The increasing concentration of wealth comes as the ultra-rich face more scrutiny for the money they’re not paying in taxes. Recent reports have highlighted that because so much of their wealth consists of unrealized gains in stocks and real estate, they pay little or nothing in income tax. Many CEOs and founders take small salaries given their outsized stock holdings, as lower capital gains tax is preferable to a higher tax on ordinary income.
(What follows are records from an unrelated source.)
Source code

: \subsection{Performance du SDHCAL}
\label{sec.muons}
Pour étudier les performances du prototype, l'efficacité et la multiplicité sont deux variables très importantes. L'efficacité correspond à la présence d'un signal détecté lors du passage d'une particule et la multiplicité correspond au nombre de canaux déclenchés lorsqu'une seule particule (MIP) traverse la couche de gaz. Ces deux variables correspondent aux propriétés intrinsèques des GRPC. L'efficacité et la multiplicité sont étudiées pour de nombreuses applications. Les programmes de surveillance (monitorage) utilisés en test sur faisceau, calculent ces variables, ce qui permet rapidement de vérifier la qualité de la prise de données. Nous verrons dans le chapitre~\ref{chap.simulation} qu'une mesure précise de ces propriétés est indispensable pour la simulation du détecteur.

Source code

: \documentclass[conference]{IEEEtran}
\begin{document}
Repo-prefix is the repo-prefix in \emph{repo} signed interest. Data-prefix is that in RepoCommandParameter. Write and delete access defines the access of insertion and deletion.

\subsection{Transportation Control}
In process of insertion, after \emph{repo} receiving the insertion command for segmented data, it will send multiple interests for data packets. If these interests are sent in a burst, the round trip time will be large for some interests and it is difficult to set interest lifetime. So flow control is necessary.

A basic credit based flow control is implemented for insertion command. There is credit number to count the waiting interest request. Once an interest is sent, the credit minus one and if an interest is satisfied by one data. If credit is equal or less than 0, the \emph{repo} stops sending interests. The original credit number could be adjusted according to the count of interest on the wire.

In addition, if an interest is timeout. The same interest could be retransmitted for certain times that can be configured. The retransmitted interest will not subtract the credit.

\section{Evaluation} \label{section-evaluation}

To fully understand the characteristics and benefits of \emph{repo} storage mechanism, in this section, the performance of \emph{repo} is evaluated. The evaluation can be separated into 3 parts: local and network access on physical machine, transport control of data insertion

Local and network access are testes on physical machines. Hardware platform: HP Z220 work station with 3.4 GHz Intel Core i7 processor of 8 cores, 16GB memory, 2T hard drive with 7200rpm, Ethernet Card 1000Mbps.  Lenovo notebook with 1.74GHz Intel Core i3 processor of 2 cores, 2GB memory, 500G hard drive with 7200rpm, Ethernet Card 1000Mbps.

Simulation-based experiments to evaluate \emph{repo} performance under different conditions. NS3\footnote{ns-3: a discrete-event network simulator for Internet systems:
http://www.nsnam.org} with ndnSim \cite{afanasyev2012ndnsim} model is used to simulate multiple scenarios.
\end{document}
Seated portrait of John Davison Rockefeller (1839 - 1937), American oil  magnate, early twentieth century. (Photo by Interim Archives/Getty Images)
Seated portrait of John Davison Rockefeller (1839 - 1937), American oil magnate, early 20th century. (Photo by Interim Archives/Getty Images)

Zucman gained fame in 2019 as an architect of then-presidential candidate Sen. Elizabeth Warren’s wealth tax plan, which aimed to address the fact that the extremely rich pay little in taxes compared to their net worth. The plan would have imposed a 2% tax on net wealth above $50 million and 6% above $1 billion.

Since the pandemic began, the stock market’s gains have widened the gap between the wealthy and non-wealthy because stock ownership is largely concentrated among wealthy people. The number of millionaires globally jumped 5.2 million to 56.1 million, according to Credit Suisse. Though the pandemic’s wealth gains largely benefitted the richest Americans, “most” Americans did fare well financially during the pandemic, according to the Federal Reserve. Around $13.5 trillion of wealth was added to all households. Still, while a large portion of the country got somewhat richer, the rich saw most of that, with the top 1% seeing a third of the $13.5 trillion and the top 20% seeing 70% of it.